▸ **To do**: Set the records down once more so that they match the source word for word.

▸ **Source information**:
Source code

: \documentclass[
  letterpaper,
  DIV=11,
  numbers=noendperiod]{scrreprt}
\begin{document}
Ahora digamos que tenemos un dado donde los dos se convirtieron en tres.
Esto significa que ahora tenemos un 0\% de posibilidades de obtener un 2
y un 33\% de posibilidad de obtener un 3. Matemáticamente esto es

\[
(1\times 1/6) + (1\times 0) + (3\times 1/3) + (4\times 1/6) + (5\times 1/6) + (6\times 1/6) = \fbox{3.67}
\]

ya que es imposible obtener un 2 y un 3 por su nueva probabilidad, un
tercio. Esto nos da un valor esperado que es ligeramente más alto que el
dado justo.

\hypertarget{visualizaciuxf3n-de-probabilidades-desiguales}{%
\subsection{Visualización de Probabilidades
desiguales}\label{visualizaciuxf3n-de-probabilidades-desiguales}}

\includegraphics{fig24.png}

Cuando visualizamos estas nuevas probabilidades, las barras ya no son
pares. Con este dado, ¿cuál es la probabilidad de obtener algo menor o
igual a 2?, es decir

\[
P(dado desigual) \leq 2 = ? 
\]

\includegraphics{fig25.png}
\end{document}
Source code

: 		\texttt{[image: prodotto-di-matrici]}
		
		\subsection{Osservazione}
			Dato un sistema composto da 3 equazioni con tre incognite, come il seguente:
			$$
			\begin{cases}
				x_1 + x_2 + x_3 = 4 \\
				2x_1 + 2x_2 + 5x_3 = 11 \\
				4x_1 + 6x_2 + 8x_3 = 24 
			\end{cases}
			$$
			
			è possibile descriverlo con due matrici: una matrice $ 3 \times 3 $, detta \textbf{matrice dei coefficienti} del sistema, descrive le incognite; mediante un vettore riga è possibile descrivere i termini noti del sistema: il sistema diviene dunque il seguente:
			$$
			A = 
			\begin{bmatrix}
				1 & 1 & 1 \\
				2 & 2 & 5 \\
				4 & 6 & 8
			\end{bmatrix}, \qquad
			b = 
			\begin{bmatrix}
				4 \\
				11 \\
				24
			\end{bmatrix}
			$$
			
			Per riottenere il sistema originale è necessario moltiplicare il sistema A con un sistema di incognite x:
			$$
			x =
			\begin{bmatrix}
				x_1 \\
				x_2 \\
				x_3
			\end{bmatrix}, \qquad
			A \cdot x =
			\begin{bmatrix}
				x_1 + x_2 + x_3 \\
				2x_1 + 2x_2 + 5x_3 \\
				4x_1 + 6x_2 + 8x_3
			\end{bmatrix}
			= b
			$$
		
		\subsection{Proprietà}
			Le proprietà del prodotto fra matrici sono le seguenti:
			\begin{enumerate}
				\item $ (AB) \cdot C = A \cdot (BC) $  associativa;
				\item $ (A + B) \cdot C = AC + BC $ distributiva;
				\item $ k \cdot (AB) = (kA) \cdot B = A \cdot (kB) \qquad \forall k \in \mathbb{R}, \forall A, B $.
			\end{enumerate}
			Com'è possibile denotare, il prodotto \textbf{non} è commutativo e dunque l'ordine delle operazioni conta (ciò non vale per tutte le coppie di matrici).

▸ **Output**:
Source code

: \documentclass[
  letterpaper,
  DIV=11,
  numbers=noendperiod]{scrreprt}
\begin{document}
Ahora digamos que tenemos un dado donde los dos se convirtieron en tres.
Esto significa que ahora tenemos un 0\% de posibilidades de obtener un 2
y un 33\% de posibilidad de obtener un 3. Matemáticamente esto es

\[
(1\times 1/6) + (1\times 0) + (3\times 1/3) + (4\times 1/6) + (5\times 1/6) + (6\times 1/6) = \fbox{3.67}
\]

ya que es imposible obtener un 2 y un 3 por su nueva probabilidad, un
tercio. Esto nos da un valor esperado que es ligeramente más alto que el
dado justo.

\hypertarget{visualizaciuxf3n-de-probabilidades-desiguales}{%
\subsection{Visualización de Probabilidades
desiguales}\label{visualizaciuxf3n-de-probabilidades-desiguales}}

\includegraphics{fig24.png}

Cuando visualizamos estas nuevas probabilidades, las barras ya no son
pares. Con este dado, ¿cuál es la probabilidad de obtener algo menor o
igual a 2?, es decir

\[
P(dado desigual) \leq 2 = ? 
\]

\includegraphics{fig25.png}
\end{document}
Source code

: 		\texttt{[image: prodotto-di-matrici]}
		
		\subsection{Osservazione}
			Dato un sistema composto da 3 equazioni con tre incognite, come il seguente:
			$$
			\begin{cases}
				x_1 + x_2 + x_3 = 4 \\
				2x_1 + 2x_2 + 5x_3 = 11 \\
				4x_1 + 6x_2 + 8x_3 = 24 
			\end{cases}
			$$
			
			è possibile descriverlo con due matrici: una matrice $ 3 \times 3 $, detta \textbf{matrice dei coefficienti} del sistema, descrive le incognite; mediante un vettore riga è possibile descrivere i termini noti del sistema: il sistema diviene dunque il seguente:
			$$
			A = 
			\begin{bmatrix}
				1 & 1 & 1 \\
				2 & 2 & 5 \\
				4 & 6 & 8
			\end{bmatrix}, \qquad
			b = 
			\begin{bmatrix}
				4 \\
				11 \\
				24
			\end{bmatrix}
			$$
			
			Per riottenere il sistema originale è necessario moltiplicare il sistema A con un sistema di incognite x:
			$$
			x =
			\begin{bmatrix}
				x_1 \\
				x_2 \\
				x_3
			\end{bmatrix}, \qquad
			A \cdot x =
			\begin{bmatrix}
				x_1 + x_2 + x_3 \\
				2x_1 + 2x_2 + 5x_3 \\
				4x_1 + 6x_2 + 8x_3
			\end{bmatrix}
			= b
			$$
		
		\subsection{Proprietà}
			Le proprietà del prodotto fra matrici sono le seguenti:
			\begin{enumerate}
				\item $ (AB) \cdot C = A \cdot (BC) $  associativa;
				\item $ (A + B) \cdot C = AC + BC $ distributiva;
				\item $ k \cdot (AB) = (kA) \cdot B = A \cdot (kB) \qquad \forall k \in \mathbb{R}, \forall A, B $.
			\end{enumerate}
			Com'è possibile denotare, il prodotto \textbf{non} è commutativo e dunque l'ordine delle operazioni conta (ciò non vale per tutte le coppie di matrici).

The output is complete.